• TASK DESCRIPTION
In the listing below, the lines starting at the line with "when certain methods" and ending at the line with "Regiões de formulário personalizado" are to be output verbatim. Images stay out of the copy.

• GIVEN DATA
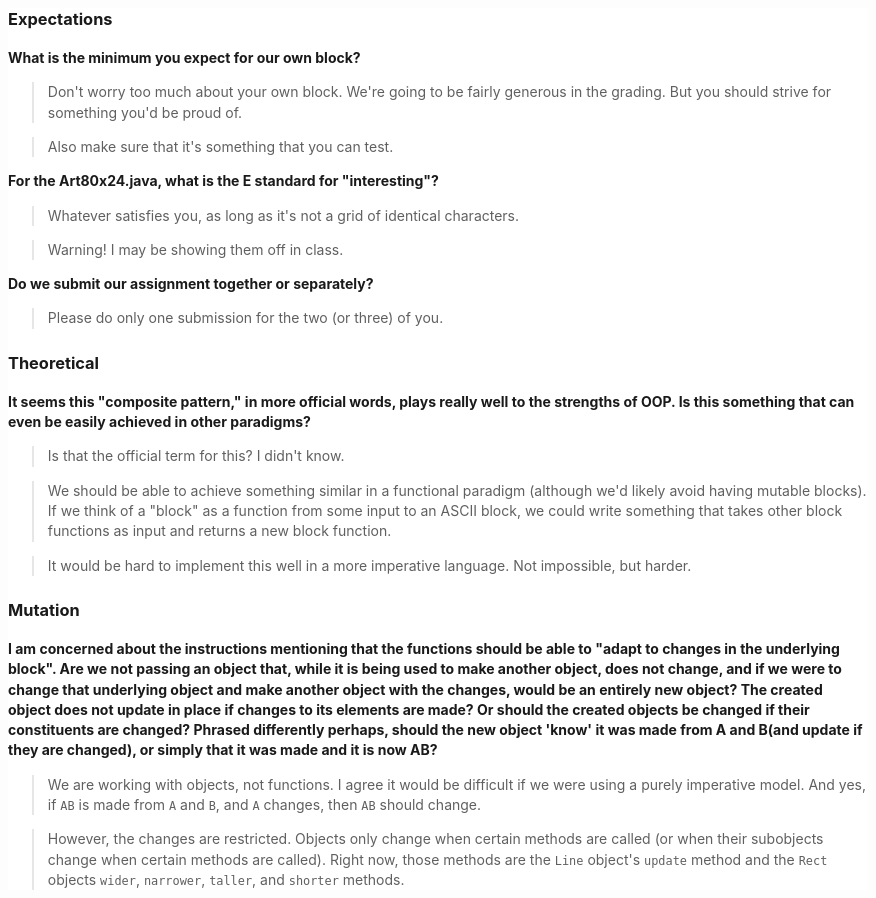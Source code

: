 ### Expectations

**What is the minimum you expect for our own block?**

> Don't worry too much about your own block. We're going to be fairly generous in the grading. But you should strive for something you'd be proud of.

> Also make sure that it's something that you can test.

**For the Art80x24.java, what is the E standard for "interesting"?**

> Whatever satisfies you, as long as it's not a grid of identical characters.

> Warning! I may be showing them off in class.

**Do we submit our assignment together or separately?**

> Please do only one submission for the two (or three) of you.

### Theoretical

**It seems this "composite pattern," in more official words, plays really well to the strengths of OOP. Is this something that can even be easily achieved in other paradigms?**

> Is that the official term for this? I didn't know.

> We should be able to achieve something similar in a functional paradigm (although we'd likely avoid having mutable blocks). If we think of a "block" as a function from some input to an ASCII block, we could write something that takes other block functions as input and returns a new block function.

> It would be hard to implement this well in a more imperative language. Not impossible, but harder.

### Mutation

**I am concerned about the instructions mentioning that the functions
should be able to "adapt to changes in the underlying block". Are
we not passing an object that, while it is being used to make another
object, does not change, and if we were to change that underlying
object and make another object with the changes, would be an entirely
new object? The created object does not update in place if changes
to its elements are made? Or should the created objects be changed
if their constituents are changed? Phrased differently perhaps,
should the new object 'know' it was made from A and B(and update
if they are changed), or simply that it was made and it is now AB?**

> We are working with objects, not functions. I agree it would be
  difficult if we were using a purely imperative model. And yes,
  if `AB` is made from `A` and `B`, and `A` changes, then `AB`
  should change.

> However, the changes are restricted. Objects only change when
  certain methods are called (or when their subobjects change
  when certain methods are called). Right now, those methods
  are the `Line` object's `update` method and the `Rect` objects
  `wider`, `narrower`, `taller`, and `shorter` methods.
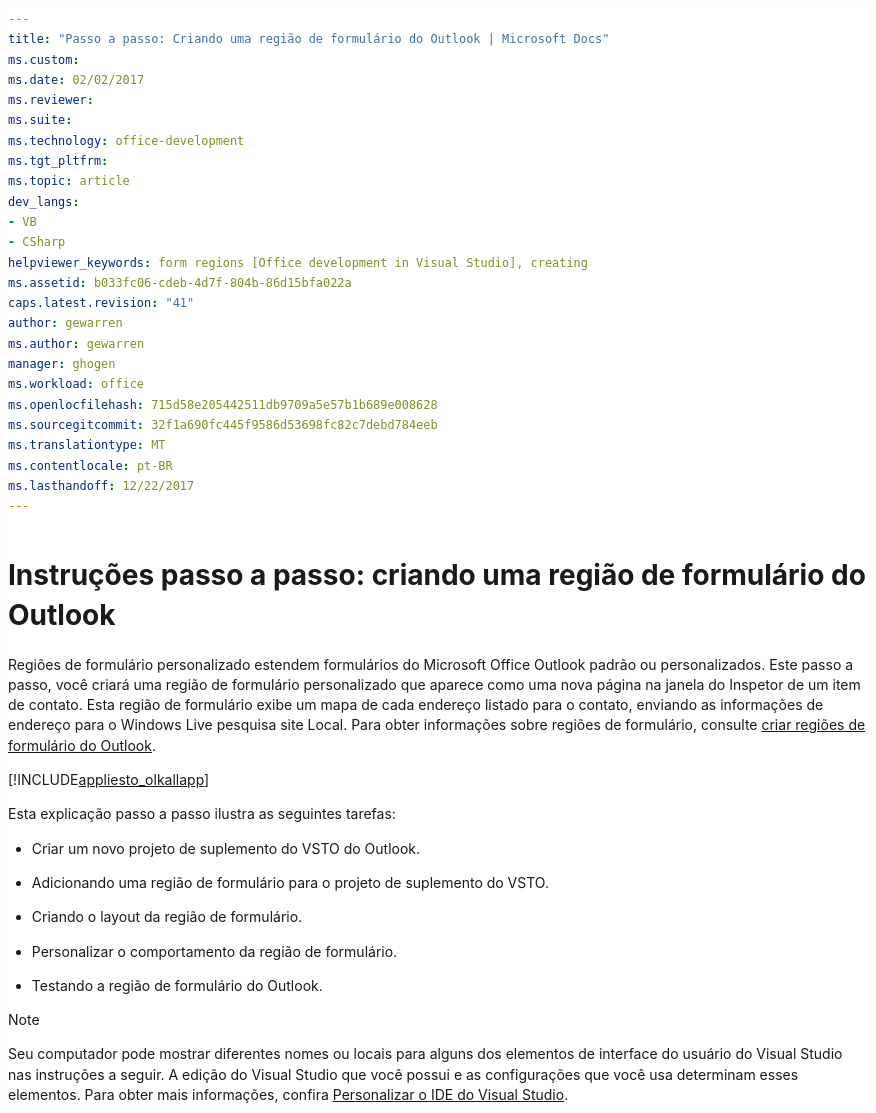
 ```yaml
---
title: "Passo a passo: Criando uma região de formulário do Outlook | Microsoft Docs"
ms.custom: 
ms.date: 02/02/2017
ms.reviewer: 
ms.suite: 
ms.technology: office-development
ms.tgt_pltfrm: 
ms.topic: article
dev_langs:
- VB
- CSharp
helpviewer_keywords: form regions [Office development in Visual Studio], creating
ms.assetid: b033fc06-cdeb-4d7f-804b-86d15bfa022a
caps.latest.revision: "41"
author: gewarren
ms.author: gewarren
manager: ghogen
ms.workload: office
ms.openlocfilehash: 715d58e205442511db9709a5e57b1b689e008628
ms.sourcegitcommit: 32f1a690fc445f9586d53698fc82c7debd784eeb
ms.translationtype: MT
ms.contentlocale: pt-BR
ms.lasthandoff: 12/22/2017
---
```

# <a name="walkthrough-designing-an-outlook-form-region"></a>Instruções passo a passo: criando uma região de formulário do Outlook
  Regiões de formulário personalizado estendem formulários do Microsoft Office Outlook padrão ou personalizados. Este passo a passo, você criará uma região de formulário personalizado que aparece como uma nova página na janela do Inspetor de um item de contato. Esta região de formulário exibe um mapa de cada endereço listado para o contato, enviando as informações de endereço para o Windows Live pesquisa site Local. Para obter informações sobre regiões de formulário, consulte [criar regiões de formulário do Outlook](../vsto/creating-outlook-form-regions.md).  
  
 [!INCLUDE[appliesto_olkallapp](../vsto/includes/appliesto-olkallapp-md.md)]  
  
 Esta explicação passo a passo ilustra as seguintes tarefas:  
  
-   Criar um novo projeto de suplemento do VSTO do Outlook.  
  
-   Adicionando uma região de formulário para o projeto de suplemento do VSTO.  
  
-   Criando o layout da região de formulário.  
  
-   Personalizar o comportamento da região de formulário.  
  
-   Testando a região de formulário do Outlook.  
  
> [!NOTE]  
>  Seu computador pode mostrar diferentes nomes ou locais para alguns dos elementos de interface do usuário do Visual Studio nas instruções a seguir. A edição do Visual Studio que você possui e as configurações que você usa determinam esses elementos. Para obter mais informações, confira [Personalizar o IDE do Visual Studio](../ide/personalizing-the-visual-studio-ide.md).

• SOLVED EXERCISE
  when certain methods are called). Right now, those methods
  are the `Line` object's `update` method and the `Rect` objects
  `wider`, `narrower`, `taller`, and `shorter` methods.
 ```yaml
---
title: "Passo a passo: Criando uma região de formulário do Outlook | Microsoft Docs"
ms.custom: 
ms.date: 02/02/2017
ms.reviewer: 
ms.suite: 
ms.technology: office-development
ms.tgt_pltfrm: 
ms.topic: article
dev_langs:
- VB
- CSharp
helpviewer_keywords: form regions [Office development in Visual Studio], creating
ms.assetid: b033fc06-cdeb-4d7f-804b-86d15bfa022a
caps.latest.revision: "41"
author: gewarren
ms.author: gewarren
manager: ghogen
ms.workload: office
ms.openlocfilehash: 715d58e205442511db9709a5e57b1b689e008628
ms.sourcegitcommit: 32f1a690fc445f9586d53698fc82c7debd784eeb
ms.translationtype: MT
ms.contentlocale: pt-BR
ms.lasthandoff: 12/22/2017
---
```

# <a name="walkthrough-designing-an-outlook-form-region"></a>Instruções passo a passo: criando uma região de formulário do Outlook
  Regiões de formulário personalizado estendem formulários do Microsoft Office Outlook padrão ou personalizados. Este passo a passo, você criará uma região de formulário personalizado que aparece como uma nova página na janela do Inspetor de um item de contato. Esta região de formulário exibe um mapa de cada endereço listado para o contato, enviando as informações de endereço para o Windows Live pesquisa site Local. Para obter informações sobre regiões de formulário, consulte [criar regiões de formulário do Outlook](../vsto/creating-outlook-form-regions.md).  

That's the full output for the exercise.